*Exercise aim:*
Report, in full, each line of the material below in which the string "深入理解计算机系统" occurs.

----- Supplied entries -----

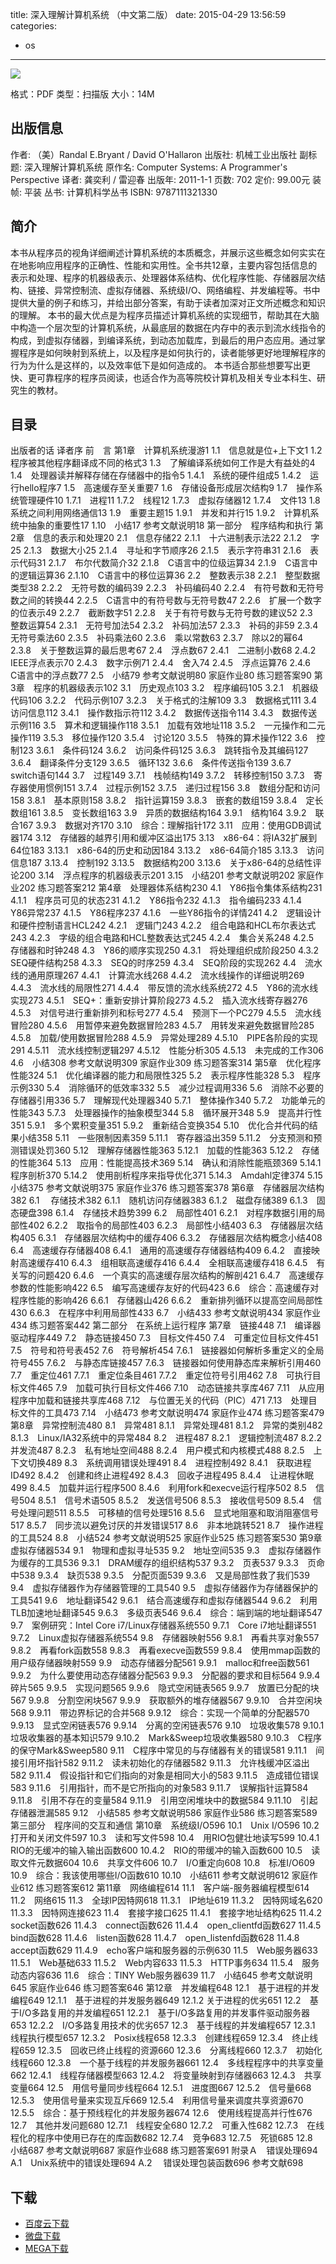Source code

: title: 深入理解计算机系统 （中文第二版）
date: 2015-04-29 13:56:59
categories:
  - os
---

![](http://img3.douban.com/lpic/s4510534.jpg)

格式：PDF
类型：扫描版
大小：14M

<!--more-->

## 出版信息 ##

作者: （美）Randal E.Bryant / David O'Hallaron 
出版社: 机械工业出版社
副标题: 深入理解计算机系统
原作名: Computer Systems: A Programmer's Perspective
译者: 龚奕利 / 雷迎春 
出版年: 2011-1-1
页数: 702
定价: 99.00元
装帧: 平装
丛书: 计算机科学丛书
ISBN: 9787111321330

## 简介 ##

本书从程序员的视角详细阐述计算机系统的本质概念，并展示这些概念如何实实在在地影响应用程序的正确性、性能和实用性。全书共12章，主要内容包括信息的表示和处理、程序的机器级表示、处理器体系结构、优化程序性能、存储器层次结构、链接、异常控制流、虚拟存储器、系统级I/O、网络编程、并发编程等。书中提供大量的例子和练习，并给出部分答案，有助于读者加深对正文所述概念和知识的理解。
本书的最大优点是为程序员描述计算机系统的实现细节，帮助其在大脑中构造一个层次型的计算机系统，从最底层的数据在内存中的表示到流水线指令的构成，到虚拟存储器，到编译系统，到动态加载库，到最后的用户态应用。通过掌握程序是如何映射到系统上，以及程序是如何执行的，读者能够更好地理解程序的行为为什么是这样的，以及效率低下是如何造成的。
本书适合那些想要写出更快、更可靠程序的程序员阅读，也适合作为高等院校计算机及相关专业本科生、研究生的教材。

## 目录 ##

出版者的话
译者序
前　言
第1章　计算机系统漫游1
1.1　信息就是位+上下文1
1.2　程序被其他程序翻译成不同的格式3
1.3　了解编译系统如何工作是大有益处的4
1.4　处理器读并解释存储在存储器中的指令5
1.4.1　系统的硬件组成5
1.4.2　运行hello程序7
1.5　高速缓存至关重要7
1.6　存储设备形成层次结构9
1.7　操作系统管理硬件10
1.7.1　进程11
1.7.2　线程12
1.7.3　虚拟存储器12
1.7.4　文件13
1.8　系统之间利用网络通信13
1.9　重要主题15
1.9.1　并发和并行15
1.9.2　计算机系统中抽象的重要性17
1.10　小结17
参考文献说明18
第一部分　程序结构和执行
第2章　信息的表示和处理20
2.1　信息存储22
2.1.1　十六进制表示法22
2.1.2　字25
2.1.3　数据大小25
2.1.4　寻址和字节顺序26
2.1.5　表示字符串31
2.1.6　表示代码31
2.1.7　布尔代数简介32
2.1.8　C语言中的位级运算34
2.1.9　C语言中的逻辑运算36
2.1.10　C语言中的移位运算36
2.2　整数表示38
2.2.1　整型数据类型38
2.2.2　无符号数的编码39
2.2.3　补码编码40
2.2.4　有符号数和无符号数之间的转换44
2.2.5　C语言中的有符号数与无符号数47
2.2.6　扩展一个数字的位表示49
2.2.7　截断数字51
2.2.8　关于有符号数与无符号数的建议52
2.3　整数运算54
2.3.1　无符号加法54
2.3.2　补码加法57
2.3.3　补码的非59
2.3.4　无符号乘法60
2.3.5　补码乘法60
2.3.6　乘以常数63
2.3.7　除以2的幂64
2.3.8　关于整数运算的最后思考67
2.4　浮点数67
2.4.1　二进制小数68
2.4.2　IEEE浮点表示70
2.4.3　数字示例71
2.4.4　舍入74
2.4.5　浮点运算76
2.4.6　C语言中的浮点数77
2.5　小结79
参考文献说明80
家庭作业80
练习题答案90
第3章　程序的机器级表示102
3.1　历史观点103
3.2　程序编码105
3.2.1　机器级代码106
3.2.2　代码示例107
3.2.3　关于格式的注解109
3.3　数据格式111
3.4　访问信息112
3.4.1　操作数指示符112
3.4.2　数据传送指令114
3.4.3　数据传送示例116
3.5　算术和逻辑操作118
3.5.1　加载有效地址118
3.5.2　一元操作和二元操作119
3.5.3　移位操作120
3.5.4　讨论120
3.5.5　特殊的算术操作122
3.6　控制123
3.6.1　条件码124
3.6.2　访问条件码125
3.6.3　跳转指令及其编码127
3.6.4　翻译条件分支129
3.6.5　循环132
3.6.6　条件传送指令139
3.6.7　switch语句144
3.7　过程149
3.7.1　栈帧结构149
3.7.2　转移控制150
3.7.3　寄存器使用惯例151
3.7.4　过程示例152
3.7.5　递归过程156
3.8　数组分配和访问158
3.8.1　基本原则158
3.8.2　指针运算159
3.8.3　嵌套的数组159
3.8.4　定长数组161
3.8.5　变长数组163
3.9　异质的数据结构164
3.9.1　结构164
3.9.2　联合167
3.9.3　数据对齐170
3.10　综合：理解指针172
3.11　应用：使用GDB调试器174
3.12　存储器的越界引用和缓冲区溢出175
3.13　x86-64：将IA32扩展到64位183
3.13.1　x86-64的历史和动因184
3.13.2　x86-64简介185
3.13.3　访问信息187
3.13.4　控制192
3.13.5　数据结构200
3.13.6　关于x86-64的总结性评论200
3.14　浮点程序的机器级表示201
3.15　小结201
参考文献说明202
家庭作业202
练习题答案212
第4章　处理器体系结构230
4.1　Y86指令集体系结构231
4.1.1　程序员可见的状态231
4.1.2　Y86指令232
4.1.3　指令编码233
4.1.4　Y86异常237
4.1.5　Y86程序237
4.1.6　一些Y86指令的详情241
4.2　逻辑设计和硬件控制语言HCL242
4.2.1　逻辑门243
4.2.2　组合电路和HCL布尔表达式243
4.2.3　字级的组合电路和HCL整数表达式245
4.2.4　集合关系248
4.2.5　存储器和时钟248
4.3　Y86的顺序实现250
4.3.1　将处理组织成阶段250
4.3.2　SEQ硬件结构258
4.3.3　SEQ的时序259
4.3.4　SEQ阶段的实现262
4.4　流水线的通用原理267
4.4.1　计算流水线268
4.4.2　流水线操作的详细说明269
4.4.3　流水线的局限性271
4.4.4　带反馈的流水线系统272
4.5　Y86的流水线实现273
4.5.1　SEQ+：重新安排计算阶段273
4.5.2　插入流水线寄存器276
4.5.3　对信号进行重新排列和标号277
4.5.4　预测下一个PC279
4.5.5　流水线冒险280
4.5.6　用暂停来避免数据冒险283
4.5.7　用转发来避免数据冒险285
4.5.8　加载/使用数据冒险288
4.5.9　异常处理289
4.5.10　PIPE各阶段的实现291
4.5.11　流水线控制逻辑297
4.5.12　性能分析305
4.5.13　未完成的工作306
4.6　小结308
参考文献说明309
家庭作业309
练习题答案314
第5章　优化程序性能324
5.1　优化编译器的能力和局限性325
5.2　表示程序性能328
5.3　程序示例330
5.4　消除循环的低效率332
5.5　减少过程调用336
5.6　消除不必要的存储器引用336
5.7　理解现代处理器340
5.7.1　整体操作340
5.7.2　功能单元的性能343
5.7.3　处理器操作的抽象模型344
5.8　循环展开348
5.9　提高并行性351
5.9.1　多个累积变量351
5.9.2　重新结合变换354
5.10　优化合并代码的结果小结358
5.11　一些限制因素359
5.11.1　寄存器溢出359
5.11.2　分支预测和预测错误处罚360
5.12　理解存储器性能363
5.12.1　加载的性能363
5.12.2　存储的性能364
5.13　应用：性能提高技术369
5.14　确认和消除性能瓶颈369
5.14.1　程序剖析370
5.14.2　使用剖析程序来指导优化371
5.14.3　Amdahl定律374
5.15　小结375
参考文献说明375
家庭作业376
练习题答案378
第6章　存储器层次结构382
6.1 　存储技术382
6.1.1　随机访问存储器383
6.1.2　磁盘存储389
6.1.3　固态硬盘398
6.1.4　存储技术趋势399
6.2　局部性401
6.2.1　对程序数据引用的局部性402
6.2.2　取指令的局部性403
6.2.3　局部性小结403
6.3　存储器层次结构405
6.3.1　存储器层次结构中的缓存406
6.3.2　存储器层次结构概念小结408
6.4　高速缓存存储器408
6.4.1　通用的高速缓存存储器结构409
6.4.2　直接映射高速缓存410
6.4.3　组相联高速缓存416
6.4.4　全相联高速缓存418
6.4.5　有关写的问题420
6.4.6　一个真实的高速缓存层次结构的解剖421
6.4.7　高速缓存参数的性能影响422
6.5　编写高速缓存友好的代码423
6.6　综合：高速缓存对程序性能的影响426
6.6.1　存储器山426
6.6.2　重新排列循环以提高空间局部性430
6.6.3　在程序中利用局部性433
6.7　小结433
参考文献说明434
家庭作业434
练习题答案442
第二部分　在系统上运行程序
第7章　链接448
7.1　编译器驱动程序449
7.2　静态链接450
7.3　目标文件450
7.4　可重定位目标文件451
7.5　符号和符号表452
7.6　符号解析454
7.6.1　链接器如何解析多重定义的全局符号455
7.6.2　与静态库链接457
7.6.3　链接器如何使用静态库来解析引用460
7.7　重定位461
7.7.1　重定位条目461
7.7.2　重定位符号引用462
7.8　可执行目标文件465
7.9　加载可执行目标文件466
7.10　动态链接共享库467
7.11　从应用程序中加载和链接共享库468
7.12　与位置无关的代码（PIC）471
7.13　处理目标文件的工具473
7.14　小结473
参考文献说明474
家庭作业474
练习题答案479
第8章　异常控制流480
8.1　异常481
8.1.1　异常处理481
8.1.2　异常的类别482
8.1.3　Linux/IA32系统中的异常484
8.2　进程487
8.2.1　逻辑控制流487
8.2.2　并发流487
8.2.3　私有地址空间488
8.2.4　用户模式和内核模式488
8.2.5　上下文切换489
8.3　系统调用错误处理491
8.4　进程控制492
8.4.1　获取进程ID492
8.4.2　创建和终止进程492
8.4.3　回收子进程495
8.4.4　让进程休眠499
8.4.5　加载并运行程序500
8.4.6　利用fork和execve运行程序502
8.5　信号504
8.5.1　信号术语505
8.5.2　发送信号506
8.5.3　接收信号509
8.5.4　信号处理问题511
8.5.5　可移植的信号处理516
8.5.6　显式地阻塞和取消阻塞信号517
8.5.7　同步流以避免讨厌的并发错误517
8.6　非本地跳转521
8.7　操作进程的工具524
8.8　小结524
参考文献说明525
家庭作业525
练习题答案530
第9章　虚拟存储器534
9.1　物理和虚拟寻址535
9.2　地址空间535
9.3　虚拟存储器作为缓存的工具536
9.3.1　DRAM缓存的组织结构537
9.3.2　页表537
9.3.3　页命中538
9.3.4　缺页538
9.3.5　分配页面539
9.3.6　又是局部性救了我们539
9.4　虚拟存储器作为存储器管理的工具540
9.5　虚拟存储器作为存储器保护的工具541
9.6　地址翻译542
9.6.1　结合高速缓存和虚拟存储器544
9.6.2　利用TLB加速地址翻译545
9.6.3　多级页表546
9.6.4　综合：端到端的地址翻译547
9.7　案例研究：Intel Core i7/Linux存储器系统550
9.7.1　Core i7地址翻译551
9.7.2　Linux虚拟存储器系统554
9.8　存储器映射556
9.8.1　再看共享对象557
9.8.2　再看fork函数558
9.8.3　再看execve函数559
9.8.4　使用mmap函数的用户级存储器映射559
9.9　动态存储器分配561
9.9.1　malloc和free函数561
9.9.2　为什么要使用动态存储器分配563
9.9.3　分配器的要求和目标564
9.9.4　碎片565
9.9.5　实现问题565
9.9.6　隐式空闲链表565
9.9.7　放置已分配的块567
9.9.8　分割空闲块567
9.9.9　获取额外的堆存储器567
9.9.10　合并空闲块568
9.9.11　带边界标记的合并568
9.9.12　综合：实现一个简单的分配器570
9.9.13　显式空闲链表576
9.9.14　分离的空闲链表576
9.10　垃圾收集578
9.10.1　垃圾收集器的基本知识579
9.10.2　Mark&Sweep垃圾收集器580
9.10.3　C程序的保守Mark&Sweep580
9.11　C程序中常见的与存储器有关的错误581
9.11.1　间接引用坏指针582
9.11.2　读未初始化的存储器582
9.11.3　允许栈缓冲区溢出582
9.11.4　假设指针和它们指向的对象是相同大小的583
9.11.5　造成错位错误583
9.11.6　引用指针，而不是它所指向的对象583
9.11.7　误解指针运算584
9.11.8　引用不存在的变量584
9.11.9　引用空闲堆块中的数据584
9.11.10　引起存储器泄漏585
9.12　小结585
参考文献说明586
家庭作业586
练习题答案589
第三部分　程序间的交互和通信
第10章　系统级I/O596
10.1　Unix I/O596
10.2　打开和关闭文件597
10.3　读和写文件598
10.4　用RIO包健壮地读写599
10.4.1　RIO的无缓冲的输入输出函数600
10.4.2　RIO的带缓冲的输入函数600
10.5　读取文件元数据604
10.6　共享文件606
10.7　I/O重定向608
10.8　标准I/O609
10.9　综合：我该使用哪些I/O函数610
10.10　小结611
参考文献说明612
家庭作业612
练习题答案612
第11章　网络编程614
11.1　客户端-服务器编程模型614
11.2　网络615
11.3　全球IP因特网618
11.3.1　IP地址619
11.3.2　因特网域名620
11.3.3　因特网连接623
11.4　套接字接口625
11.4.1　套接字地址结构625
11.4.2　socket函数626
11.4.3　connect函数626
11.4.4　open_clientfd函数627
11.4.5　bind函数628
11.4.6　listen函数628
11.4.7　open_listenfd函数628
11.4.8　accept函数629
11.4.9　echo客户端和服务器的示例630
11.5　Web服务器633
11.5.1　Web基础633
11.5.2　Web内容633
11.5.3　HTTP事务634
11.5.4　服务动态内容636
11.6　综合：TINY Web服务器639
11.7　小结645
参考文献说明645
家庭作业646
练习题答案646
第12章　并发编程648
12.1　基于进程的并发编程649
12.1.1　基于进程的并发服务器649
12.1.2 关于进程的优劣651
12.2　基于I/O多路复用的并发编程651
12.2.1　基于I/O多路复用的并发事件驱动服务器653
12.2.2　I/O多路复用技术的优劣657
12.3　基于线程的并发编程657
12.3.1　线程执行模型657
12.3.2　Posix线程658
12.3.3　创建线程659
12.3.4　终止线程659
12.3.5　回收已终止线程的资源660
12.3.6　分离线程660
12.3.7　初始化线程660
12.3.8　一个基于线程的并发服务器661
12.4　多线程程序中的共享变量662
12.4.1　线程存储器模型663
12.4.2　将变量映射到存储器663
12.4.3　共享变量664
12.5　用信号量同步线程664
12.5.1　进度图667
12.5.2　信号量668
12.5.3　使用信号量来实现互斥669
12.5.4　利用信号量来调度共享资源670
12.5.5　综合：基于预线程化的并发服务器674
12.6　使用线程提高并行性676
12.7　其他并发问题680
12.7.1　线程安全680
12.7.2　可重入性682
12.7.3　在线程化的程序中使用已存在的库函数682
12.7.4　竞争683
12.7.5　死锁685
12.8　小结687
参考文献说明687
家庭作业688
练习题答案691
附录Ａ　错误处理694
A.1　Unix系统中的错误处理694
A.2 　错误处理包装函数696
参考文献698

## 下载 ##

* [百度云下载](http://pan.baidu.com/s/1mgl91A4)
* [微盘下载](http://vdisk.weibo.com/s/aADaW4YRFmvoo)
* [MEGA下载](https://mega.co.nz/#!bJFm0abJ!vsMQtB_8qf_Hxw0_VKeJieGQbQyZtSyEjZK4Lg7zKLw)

-----
----- Supplied entries -----

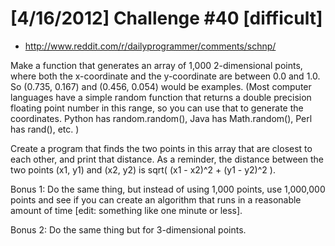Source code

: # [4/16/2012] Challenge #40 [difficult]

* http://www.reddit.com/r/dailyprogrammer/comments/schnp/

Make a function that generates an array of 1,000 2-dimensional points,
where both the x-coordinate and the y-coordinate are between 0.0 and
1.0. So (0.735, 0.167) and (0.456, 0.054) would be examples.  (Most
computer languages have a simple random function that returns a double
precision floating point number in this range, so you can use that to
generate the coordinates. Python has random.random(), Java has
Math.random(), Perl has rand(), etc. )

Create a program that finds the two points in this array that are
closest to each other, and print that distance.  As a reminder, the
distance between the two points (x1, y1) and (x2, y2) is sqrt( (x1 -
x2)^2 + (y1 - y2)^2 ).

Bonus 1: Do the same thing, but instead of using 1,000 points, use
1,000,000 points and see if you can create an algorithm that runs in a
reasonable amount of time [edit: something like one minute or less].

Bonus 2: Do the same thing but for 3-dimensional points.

-----

*Response below:*
: title: 深入理解计算机系统 （中文第二版）
副标题: 深入理解计算机系统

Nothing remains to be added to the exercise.